4.3.2 Loading Soccer Data

From CSV Files:

# Load match data with explicit data types and date parsing.
# Specifying dtypes upfront prevents pandas from guessing incorrectly
# and saves memory for large files.
matches = pd.read_csv(
    'data/matches.csv',
    parse_dates=['match_date'],  # Convert string dates to datetime objects
    dtype={'match_id': 'int64', 'home_team': 'category'}  # category saves memory
)

# Load event data (large files --- be selective about columns)
# usecols avoids loading columns you do not need, saving memory and time.
events = pd.read_csv(
    'data/events.csv',
    usecols=['event_id', 'match_id', 'type', 'player', 'team'],
    dtype={'match_id': 'int32'}  # int32 uses half the memory of int64
)

From StatsBomb API:

from statsbombpy import sb

# List available competitions
competitions = sb.competitions()
print(competitions[['competition_id', 'competition_name', 'season_name']])

# Load World Cup 2018 matches
matches = sb.matches(competition_id=43, season_id=3)

# Load events for a specific match
events = sb.events(match_id=7298)  # World Cup Final

# Convert to more efficient dtypes after loading
events['minute'] = events['minute'].astype('int16')
events['second'] = events['second'].fillna(0).astype('int16')

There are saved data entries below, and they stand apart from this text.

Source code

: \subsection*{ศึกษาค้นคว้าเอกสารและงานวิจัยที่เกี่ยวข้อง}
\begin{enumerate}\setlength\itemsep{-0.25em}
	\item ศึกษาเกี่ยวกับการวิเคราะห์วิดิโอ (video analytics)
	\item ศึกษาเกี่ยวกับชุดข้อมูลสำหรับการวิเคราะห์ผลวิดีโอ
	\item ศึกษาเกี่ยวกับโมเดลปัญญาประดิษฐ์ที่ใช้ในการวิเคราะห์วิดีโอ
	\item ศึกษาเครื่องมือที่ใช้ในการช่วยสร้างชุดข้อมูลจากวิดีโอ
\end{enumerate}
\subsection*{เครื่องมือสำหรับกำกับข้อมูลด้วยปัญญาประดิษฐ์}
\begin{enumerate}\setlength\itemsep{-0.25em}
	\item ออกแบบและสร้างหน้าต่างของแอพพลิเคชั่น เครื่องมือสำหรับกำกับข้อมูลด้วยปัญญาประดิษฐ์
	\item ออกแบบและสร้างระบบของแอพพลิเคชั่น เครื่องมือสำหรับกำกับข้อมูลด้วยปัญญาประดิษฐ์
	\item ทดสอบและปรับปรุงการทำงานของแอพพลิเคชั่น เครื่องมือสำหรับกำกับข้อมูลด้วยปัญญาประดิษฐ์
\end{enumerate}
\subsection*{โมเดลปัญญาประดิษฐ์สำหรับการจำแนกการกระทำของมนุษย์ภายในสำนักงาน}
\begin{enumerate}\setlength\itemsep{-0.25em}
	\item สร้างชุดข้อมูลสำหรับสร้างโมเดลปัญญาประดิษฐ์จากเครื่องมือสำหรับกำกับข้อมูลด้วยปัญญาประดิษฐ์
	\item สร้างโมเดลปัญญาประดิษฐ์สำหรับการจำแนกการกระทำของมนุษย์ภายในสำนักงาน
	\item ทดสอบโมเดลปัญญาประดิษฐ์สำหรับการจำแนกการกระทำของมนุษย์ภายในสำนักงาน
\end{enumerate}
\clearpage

Common Pitfall: When loading event data from StatsBomb or other providers, always inspect the data types and handle missing values before performing analysis. Many columns contain nested structures (lists, dictionaries) that pandas stores as Python objects. Extracting coordinates from the location column, for example, requires explicit parsing. Failing to handle NaN values in pass outcomes or shot details will cause silent errors in aggregation calculations.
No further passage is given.